Problem details:
When you reach the line containing "(.js → .tsx)" in the records below, start copying exactly, and stop once you have copied the line containing "- Main dashboard".

(Saved data entries)
▼

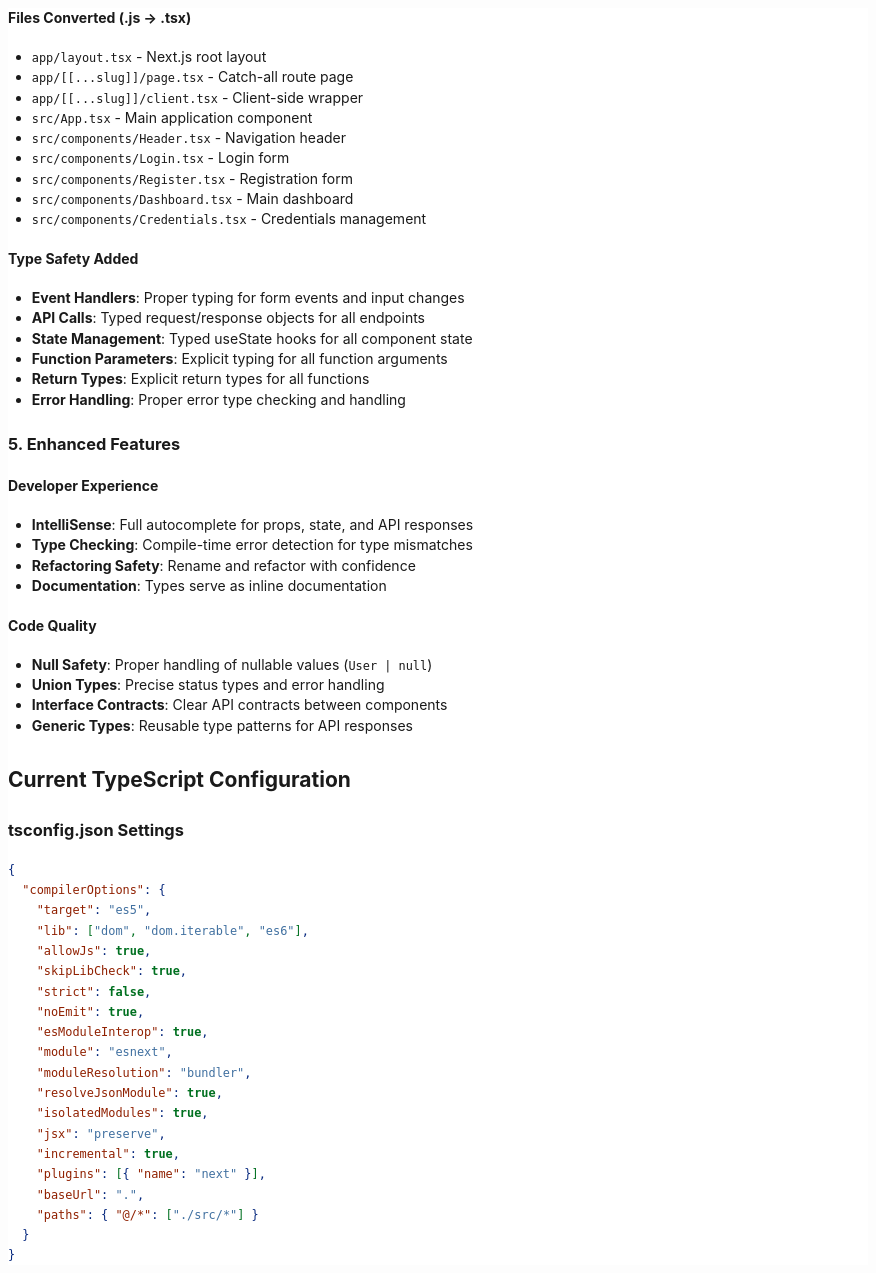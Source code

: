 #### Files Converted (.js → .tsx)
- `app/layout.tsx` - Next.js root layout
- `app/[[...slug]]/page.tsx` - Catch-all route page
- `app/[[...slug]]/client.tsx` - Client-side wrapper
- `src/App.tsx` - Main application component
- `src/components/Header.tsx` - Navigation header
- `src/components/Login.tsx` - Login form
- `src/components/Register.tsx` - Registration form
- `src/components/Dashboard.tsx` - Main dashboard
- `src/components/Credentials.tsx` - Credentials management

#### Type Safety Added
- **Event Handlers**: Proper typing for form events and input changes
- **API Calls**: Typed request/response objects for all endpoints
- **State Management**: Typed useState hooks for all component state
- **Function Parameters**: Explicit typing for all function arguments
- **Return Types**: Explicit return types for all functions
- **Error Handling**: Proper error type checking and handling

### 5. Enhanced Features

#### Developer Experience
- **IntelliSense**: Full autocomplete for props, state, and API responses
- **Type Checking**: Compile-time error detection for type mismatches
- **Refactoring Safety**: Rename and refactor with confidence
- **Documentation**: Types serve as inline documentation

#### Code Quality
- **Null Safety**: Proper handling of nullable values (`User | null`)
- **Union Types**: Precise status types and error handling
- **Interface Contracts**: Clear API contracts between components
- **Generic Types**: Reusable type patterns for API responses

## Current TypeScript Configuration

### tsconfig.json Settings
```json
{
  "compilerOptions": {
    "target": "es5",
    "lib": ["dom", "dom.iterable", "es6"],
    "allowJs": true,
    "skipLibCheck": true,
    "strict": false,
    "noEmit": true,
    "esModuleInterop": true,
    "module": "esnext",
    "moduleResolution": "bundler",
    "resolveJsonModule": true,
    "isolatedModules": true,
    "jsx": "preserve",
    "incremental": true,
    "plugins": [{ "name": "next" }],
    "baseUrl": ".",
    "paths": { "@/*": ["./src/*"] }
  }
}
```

▲
▼

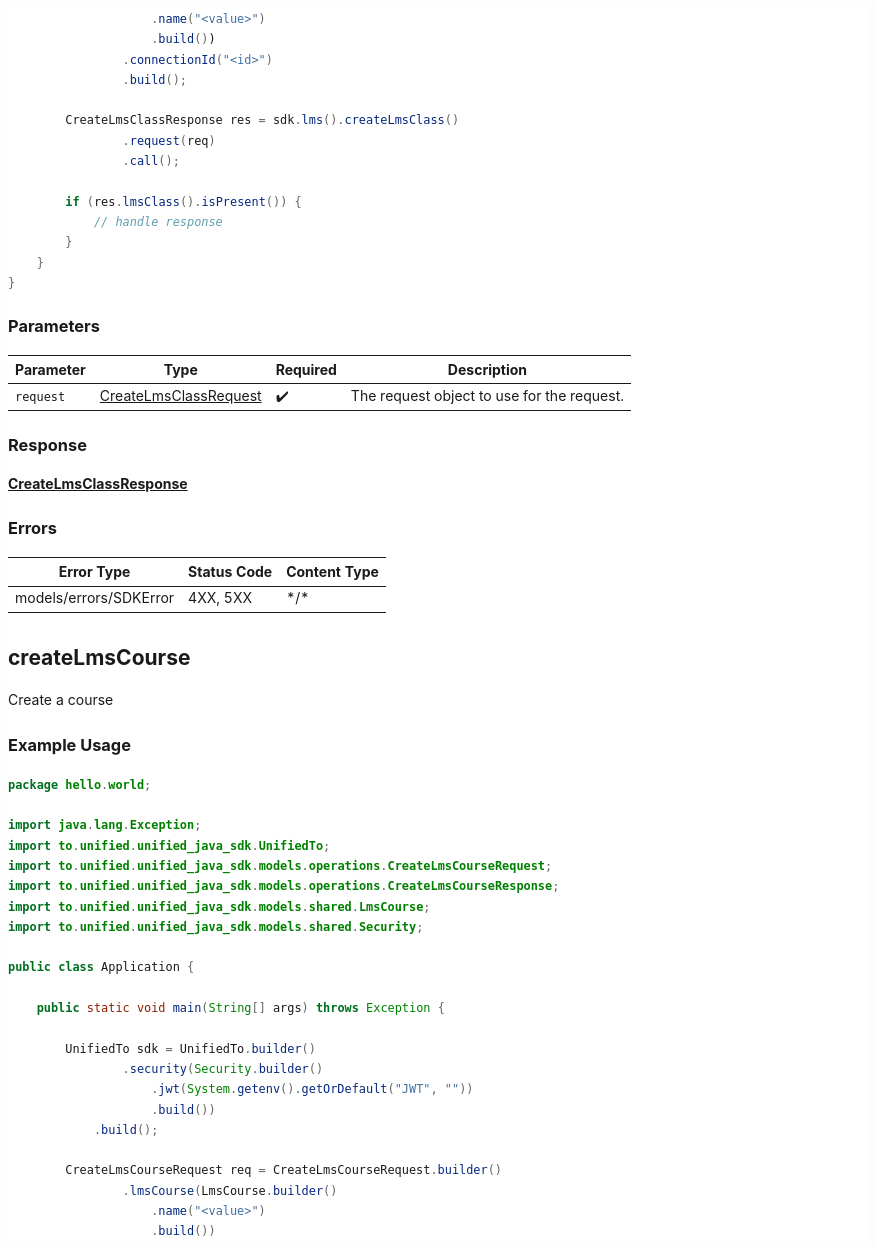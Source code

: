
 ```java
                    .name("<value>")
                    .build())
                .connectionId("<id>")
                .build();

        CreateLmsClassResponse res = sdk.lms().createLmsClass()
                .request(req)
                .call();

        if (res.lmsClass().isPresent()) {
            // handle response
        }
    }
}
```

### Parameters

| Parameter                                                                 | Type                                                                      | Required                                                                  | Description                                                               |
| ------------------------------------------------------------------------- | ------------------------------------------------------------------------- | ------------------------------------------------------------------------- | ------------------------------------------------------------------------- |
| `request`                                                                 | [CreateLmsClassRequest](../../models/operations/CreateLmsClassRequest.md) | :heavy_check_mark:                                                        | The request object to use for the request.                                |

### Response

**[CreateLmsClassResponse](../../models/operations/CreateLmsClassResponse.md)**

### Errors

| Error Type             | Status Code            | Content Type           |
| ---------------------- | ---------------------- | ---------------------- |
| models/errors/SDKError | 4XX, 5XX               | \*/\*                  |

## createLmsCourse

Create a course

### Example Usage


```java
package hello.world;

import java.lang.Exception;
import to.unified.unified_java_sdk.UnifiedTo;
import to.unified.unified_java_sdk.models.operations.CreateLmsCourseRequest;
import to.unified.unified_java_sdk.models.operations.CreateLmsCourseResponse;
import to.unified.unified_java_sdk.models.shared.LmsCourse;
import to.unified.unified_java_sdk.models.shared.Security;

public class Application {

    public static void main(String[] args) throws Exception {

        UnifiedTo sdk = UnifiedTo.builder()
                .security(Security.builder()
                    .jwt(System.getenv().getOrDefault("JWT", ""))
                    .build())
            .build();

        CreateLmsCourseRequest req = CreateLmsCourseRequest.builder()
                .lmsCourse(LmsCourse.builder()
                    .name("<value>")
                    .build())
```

▲
▼

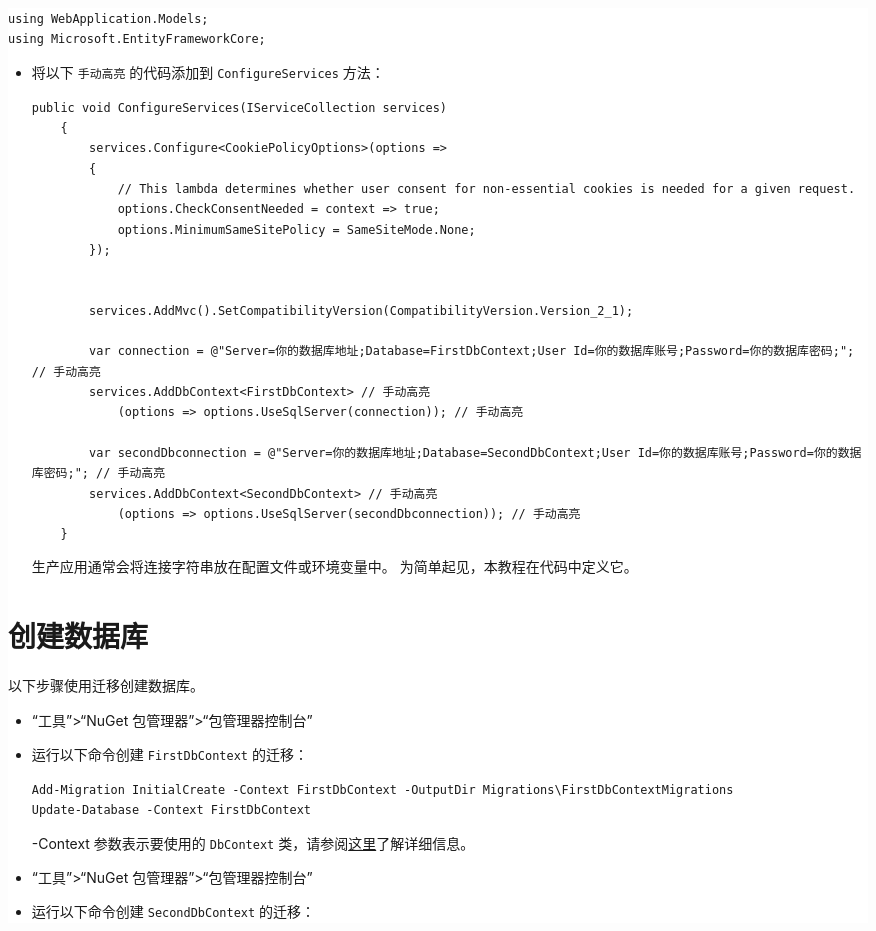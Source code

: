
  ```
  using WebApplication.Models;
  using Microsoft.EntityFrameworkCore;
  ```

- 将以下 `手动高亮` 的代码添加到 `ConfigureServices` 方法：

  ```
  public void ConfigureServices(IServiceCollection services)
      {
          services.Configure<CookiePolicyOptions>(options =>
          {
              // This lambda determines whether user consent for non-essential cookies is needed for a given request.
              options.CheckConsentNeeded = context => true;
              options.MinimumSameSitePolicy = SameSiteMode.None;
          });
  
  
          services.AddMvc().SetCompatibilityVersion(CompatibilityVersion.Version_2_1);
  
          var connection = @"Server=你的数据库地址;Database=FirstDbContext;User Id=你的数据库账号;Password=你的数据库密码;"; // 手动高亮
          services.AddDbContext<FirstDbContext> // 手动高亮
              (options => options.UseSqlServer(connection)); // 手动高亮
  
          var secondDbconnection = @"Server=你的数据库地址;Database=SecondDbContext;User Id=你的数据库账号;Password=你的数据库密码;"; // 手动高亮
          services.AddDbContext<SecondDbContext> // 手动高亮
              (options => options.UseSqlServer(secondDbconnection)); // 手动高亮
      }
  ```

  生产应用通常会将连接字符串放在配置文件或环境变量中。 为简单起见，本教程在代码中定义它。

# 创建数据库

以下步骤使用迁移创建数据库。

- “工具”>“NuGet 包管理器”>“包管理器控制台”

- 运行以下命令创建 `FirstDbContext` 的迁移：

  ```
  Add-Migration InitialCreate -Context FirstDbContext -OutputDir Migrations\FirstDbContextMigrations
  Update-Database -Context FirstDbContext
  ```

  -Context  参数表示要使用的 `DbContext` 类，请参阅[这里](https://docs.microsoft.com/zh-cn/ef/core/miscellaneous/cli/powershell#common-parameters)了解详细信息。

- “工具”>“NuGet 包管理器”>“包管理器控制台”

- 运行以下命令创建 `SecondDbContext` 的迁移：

▲

Output of the task:
: #### Files Converted (.js → .tsx)
- `app/layout.tsx` - Next.js root layout
- `app/[[...slug]]/page.tsx` - Catch-all route page
- `app/[[...slug]]/client.tsx` - Client-side wrapper
- `src/App.tsx` - Main application component
- `src/components/Header.tsx` - Navigation header
- `src/components/Login.tsx` - Login form
- `src/components/Register.tsx` - Registration form
- `src/components/Dashboard.tsx` - Main dashboard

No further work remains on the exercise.